WORKING DATA.
↓↓↓
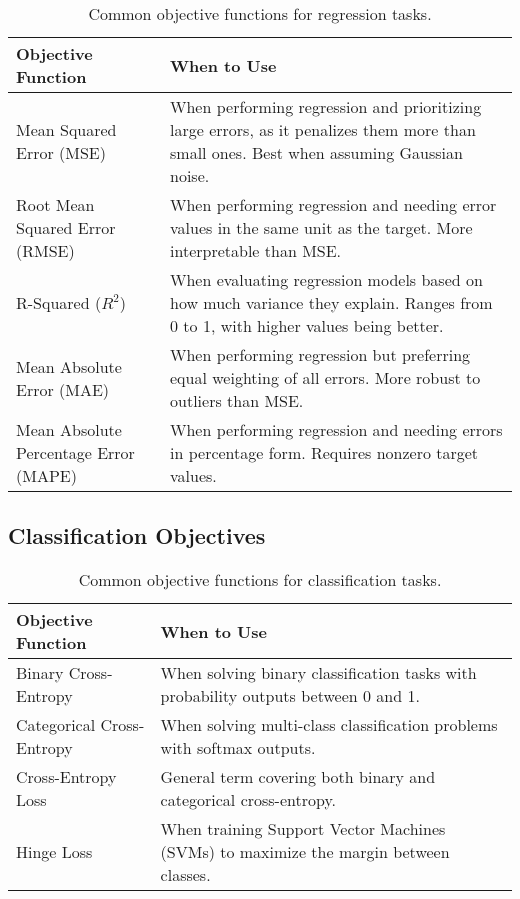 \documentclass[12pt,openany, draft]{book}
\begin{document}
\begin{table}[H]
    \centering
    \small
    \renewcommand{\arraystretch}{1.3}
    \begin{tabular}{|l|p{9cm}|}
        \hline
        \textbf{Objective Function} & \textbf{When to Use} \\
        \hline
        Mean Squared Error (MSE) & When performing regression and prioritizing large errors, as it penalizes them more than small ones. Best when assuming Gaussian noise. \\
        \hline
        Root Mean Squared Error (RMSE) & When performing regression and needing error values in the same unit as the target. More interpretable than MSE. \\
        \hline
        R-Squared (\( R^2 \)) & When evaluating regression models based on how much variance they explain. Ranges from 0 to 1, with higher values being better. \\
        \hline
        Mean Absolute Error (MAE) & When performing regression but preferring equal weighting of all errors. More robust to outliers than MSE. \\
        \hline
        Mean Absolute Percentage Error (MAPE) & When performing regression and needing errors in percentage form. Requires nonzero target values. \\
        \hline
    \end{tabular}
    \caption{Common objective functions for regression tasks.}
\end{table}

\subsection{Classification Objectives}

\begin{table}[H]
    \centering
    \small
    \renewcommand{\arraystretch}{1.3}
    \begin{tabular}{|l|p{9cm}|}
        \hline
        \textbf{Objective Function} & \textbf{When to Use} \\
        \hline
        Binary Cross-Entropy & When solving binary classification tasks with probability outputs between 0 and 1. \\
        \hline
        Categorical Cross-Entropy & When solving multi-class classification problems with softmax outputs. \\
        \hline
        Cross-Entropy Loss & General term covering both binary and categorical cross-entropy. \\
        \hline
        Hinge Loss & When training Support Vector Machines (SVMs) to maximize the margin between classes. \\
        \hline
    \end{tabular}
    \caption{Common objective functions for classification tasks.}
\end{table}
\end{document}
↑↑↑
TRY IT. Report every line of the data in which "Loss" appears.

FINISHED TASK.
        Cross-Entropy Loss & General term covering both binary and categorical cross-entropy. \\
        Hinge Loss & When training Support Vector Machines (SVMs) to maximize the margin between classes. \\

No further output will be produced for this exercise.